DREAMS IN THE ANCIENT GRECO-ROMAN WORLD


Inherent in human nature is the desire to understand what, seemingly, cannot be explained. Throughout history, people have wanted and attempted to find answers to their questions about the past and future. In the ancient Mediterranean world specifically people used various methods of divination to find those answers; one such method was dream analysis. Dreams served as an important medium for signs and omens. There were means of understanding dreams that were considered to be religious and legitimate as well as those methods which were regarded as magical and illegitimate.
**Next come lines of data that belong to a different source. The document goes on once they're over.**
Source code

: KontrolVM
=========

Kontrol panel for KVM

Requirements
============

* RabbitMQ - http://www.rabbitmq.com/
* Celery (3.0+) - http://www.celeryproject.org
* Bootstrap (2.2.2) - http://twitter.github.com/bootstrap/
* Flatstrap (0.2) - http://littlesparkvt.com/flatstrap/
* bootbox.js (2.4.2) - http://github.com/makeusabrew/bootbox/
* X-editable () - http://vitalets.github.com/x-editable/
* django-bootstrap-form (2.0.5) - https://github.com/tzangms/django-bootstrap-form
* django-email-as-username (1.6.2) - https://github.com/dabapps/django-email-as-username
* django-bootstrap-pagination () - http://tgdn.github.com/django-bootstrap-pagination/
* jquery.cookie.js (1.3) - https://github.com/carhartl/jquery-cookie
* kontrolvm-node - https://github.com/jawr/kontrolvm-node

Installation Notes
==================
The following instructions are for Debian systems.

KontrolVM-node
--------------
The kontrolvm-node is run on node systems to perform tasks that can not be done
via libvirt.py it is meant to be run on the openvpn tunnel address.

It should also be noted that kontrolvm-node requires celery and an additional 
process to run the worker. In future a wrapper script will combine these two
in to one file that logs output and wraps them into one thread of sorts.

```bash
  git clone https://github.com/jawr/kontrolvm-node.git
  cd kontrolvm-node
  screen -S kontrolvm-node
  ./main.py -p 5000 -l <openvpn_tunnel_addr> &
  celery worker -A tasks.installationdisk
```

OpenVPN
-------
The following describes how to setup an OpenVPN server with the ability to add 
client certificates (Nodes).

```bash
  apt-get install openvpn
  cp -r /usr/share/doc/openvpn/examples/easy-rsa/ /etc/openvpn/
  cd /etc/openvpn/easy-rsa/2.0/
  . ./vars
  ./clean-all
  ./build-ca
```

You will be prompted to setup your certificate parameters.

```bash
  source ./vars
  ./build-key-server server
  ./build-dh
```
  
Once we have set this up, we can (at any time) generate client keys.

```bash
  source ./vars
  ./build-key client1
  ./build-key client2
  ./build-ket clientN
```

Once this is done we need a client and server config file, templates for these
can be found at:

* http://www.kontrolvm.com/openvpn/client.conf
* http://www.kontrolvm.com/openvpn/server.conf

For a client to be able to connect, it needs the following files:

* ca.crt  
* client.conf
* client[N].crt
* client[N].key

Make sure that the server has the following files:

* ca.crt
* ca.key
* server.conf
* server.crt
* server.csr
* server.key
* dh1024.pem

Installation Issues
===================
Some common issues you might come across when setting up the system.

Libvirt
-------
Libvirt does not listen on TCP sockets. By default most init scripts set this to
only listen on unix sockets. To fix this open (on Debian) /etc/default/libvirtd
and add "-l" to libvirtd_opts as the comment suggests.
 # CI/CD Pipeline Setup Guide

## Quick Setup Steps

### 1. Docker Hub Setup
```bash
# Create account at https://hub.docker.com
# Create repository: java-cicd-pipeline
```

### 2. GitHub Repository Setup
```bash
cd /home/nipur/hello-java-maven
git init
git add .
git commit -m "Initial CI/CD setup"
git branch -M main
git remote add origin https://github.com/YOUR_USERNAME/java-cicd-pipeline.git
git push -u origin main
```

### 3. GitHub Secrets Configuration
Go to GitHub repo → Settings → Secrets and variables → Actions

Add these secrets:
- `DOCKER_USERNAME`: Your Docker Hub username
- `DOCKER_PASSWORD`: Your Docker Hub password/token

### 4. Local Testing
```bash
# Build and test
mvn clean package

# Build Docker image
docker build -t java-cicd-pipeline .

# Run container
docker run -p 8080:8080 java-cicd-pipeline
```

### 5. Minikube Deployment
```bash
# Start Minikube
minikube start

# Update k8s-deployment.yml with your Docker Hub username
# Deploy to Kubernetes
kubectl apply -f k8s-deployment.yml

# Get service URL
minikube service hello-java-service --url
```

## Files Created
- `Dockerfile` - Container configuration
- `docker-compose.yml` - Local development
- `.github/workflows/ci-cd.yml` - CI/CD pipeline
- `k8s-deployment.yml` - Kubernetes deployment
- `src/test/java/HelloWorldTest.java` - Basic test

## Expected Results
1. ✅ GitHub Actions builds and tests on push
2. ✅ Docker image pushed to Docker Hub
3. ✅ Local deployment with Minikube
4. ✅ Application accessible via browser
It is important to suspend cynical disbelief with regards to the act of foreseeing the future if one is to understand the classification of dreams and dream exploration in antiquity. Cicero, although a cynic, gives the clearest explanation of this. He classifies dreams and visions as naturally divined because they have to do with the unmanipulated manifestations of the unrestrained human spirit. As he says, "one by frenzy and the other by dreams". (Cicero,227) Conversely, he describes artificial divination is the interpretation of every day things as signs. It is the more scientific of the two methods. However, with that said, it is important to note that although a great many people considered divination a tried and true way to know the unknowable, there were also those who considered it as inexact as many people would consider it today. Which leads to the question at hand; Is divination- specifically through dreams a legitimate science, and if it is, are all methods of it legitimate?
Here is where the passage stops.